__REQUIRED WORK__. From the listing below, restate word for word the lines from the line containing "#### 本API需要CarbonCoreBase支持。" down through the line containing "Na verdade, agora". Exclude pictures.

__DATA FOR ANALYSIS__.

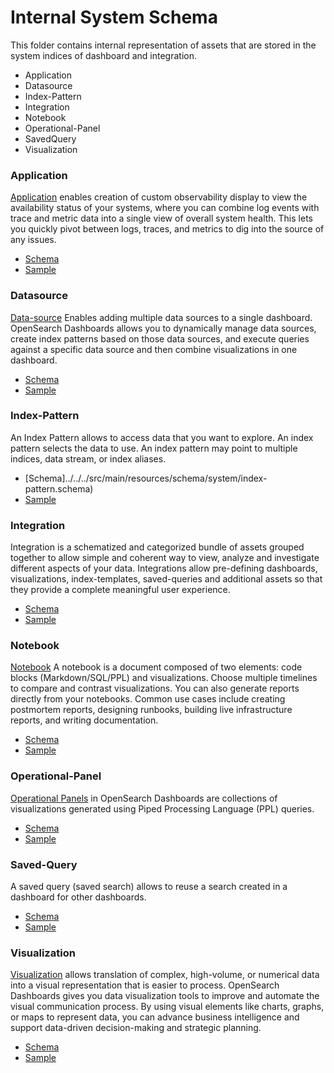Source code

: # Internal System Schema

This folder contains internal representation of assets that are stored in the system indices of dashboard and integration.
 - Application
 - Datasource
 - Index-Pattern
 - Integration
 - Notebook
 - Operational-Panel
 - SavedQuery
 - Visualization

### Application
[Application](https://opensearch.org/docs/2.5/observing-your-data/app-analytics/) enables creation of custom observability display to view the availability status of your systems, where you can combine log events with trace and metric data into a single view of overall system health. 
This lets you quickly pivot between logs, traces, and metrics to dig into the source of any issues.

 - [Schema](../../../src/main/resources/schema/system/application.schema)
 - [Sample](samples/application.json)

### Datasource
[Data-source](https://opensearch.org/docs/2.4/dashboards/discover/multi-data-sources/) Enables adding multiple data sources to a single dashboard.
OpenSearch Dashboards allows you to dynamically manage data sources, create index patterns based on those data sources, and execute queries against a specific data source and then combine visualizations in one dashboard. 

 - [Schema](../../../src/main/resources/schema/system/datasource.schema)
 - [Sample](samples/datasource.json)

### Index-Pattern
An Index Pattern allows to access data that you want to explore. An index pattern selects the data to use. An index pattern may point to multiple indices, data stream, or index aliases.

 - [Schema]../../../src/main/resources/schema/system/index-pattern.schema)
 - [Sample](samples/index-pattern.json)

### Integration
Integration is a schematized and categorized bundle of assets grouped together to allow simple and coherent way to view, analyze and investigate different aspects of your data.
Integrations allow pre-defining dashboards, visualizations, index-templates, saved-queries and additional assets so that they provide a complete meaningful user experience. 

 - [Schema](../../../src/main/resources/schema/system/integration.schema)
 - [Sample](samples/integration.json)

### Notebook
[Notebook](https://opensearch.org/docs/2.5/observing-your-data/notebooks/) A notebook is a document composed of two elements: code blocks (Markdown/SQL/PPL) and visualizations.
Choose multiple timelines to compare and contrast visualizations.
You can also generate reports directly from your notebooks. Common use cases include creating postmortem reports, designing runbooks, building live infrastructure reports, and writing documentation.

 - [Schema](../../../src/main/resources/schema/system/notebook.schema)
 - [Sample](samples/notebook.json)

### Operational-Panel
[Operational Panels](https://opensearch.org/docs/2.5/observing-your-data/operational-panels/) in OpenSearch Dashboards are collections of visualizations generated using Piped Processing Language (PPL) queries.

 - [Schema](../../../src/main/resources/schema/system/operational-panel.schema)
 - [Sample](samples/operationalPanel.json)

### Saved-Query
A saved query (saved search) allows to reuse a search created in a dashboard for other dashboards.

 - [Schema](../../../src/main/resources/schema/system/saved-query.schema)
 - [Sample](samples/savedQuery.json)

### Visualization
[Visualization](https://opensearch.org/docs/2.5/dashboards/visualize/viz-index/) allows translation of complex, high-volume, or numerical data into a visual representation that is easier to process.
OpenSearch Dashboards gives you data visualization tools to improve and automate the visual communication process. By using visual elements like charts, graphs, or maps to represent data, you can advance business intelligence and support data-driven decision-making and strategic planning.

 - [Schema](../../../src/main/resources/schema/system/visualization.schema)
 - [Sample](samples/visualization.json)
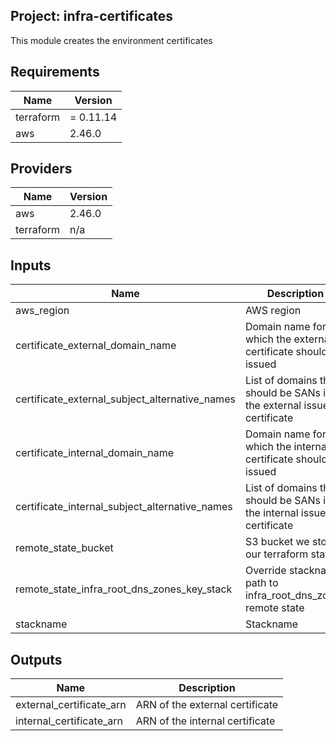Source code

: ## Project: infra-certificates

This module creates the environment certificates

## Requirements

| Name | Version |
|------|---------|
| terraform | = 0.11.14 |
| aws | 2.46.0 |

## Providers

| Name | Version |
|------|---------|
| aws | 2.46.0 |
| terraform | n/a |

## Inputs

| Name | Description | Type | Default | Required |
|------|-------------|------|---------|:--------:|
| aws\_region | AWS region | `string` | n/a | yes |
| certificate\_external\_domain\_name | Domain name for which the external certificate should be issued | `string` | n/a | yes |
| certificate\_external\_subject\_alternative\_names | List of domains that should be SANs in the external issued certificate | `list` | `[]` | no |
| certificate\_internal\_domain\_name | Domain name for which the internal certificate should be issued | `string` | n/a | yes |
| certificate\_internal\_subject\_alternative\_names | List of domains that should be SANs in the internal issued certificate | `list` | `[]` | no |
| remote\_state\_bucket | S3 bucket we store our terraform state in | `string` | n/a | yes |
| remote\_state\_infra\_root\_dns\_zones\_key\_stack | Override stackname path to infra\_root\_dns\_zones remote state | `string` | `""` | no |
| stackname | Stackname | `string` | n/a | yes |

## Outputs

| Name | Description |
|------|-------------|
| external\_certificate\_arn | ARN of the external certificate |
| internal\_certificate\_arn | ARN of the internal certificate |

...

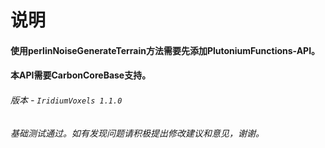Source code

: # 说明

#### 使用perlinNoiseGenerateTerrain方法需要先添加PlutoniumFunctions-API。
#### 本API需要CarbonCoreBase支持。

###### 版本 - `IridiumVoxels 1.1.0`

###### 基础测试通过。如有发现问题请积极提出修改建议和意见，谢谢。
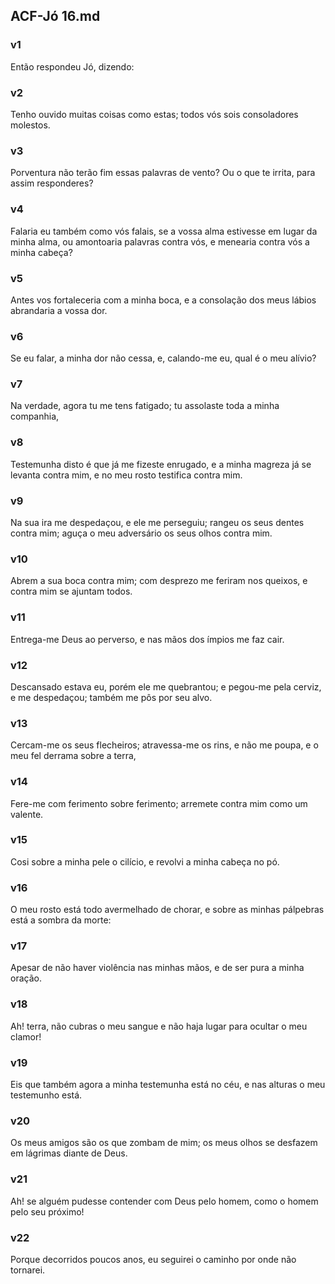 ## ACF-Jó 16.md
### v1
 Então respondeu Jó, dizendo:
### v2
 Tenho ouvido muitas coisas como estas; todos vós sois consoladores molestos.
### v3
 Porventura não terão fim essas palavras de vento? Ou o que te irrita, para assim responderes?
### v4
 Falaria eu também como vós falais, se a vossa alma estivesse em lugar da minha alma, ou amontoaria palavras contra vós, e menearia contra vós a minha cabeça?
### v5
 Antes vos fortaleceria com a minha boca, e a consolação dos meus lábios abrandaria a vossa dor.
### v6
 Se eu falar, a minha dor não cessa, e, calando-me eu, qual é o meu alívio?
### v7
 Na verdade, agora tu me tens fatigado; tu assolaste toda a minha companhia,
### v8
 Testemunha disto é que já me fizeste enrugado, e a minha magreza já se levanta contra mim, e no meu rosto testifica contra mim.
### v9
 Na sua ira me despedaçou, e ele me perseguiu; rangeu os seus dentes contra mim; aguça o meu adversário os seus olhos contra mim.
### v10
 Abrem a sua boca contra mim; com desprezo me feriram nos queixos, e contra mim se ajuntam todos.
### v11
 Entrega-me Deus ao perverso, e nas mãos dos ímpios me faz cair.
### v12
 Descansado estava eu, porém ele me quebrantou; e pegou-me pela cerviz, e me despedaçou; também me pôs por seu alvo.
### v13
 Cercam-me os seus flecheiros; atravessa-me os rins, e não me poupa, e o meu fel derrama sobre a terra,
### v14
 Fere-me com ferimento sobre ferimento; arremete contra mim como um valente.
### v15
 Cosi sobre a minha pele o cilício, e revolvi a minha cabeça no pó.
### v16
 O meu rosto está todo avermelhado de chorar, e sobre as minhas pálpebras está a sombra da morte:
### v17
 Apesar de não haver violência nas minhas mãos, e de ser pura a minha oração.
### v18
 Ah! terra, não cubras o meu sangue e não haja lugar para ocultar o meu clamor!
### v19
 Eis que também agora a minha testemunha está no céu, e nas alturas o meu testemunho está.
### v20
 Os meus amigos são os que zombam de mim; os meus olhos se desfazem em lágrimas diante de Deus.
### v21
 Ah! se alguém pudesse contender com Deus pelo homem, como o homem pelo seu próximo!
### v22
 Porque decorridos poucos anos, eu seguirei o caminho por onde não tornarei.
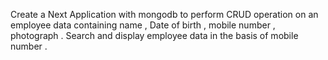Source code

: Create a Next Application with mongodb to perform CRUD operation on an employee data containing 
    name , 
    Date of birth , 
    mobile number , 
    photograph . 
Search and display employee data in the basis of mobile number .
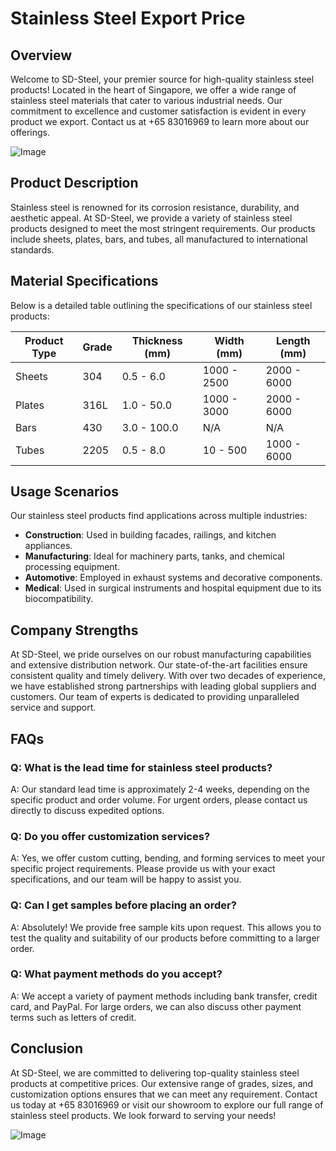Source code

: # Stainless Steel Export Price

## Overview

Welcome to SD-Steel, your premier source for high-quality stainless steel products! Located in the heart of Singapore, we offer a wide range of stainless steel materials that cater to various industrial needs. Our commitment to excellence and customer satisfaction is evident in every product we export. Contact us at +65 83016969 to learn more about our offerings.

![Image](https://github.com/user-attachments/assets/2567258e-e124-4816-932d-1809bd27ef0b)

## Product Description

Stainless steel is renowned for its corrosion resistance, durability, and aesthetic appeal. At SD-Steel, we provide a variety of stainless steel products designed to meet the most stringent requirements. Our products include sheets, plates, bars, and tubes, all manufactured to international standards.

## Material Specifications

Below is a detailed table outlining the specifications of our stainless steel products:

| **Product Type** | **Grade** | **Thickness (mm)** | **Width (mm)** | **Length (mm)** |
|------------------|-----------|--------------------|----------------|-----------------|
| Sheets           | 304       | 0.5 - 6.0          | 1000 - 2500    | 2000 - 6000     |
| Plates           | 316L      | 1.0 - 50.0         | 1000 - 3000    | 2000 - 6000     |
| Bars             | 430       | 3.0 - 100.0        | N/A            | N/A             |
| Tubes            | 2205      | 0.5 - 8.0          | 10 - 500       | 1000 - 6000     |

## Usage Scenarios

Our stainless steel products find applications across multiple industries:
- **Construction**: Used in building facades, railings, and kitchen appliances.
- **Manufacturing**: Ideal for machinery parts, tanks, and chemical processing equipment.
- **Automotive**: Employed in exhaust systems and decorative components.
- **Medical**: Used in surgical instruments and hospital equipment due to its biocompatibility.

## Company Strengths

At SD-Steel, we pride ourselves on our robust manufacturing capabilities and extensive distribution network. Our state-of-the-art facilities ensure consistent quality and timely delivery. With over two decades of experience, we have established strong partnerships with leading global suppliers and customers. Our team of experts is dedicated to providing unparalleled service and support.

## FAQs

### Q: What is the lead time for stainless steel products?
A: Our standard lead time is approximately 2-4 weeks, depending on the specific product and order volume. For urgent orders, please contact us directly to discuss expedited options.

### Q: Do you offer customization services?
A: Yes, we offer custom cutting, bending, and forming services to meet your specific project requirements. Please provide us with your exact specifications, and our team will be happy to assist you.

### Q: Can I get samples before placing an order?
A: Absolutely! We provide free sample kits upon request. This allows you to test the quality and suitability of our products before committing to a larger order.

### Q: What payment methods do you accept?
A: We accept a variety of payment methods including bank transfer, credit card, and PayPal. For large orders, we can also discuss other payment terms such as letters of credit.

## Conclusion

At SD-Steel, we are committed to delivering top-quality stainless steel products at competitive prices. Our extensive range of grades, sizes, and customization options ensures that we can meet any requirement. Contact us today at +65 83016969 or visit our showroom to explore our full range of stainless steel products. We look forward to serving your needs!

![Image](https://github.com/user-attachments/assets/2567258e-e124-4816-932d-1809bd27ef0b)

* * *

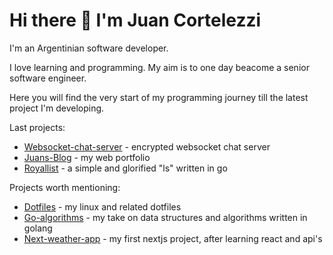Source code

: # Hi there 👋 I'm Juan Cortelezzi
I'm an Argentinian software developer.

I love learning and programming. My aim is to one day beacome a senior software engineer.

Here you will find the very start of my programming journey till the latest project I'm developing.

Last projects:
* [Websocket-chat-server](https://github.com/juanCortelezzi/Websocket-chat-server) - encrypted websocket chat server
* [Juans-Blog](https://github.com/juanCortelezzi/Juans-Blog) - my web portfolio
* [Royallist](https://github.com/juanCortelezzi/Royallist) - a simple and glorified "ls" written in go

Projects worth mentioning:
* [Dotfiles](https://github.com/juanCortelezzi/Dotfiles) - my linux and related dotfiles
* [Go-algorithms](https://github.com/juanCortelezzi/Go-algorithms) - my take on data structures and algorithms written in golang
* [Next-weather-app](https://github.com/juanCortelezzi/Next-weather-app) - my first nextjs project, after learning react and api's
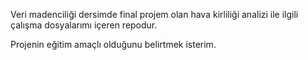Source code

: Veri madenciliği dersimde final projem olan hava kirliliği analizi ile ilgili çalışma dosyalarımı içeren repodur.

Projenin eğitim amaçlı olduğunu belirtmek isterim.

__ANSWER TO THIS TASK__.
#### 本API需要CarbonCoreBase支持。

###### 版本 - `IridiumVoxels 1.1.0`

###### 基础测试通过。如有发现问题请积极提出修改建议和意见，谢谢。
 ## ACF-Jó 16.md
### v1
 Então respondeu Jó, dizendo:
### v2
 Tenho ouvido muitas coisas como estas; todos vós sois consoladores molestos.
### v3
 Porventura não terão fim essas palavras de vento? Ou o que te irrita, para assim responderes?
### v4
 Falaria eu também como vós falais, se a vossa alma estivesse em lugar da minha alma, ou amontoaria palavras contra vós, e menearia contra vós a minha cabeça?
### v5
 Antes vos fortaleceria com a minha boca, e a consolação dos meus lábios abrandaria a vossa dor.
### v6
 Se eu falar, a minha dor não cessa, e, calando-me eu, qual é o meu alívio?
### v7
 Na verdade, agora tu me tens fatigado; tu assolaste toda a minha companhia,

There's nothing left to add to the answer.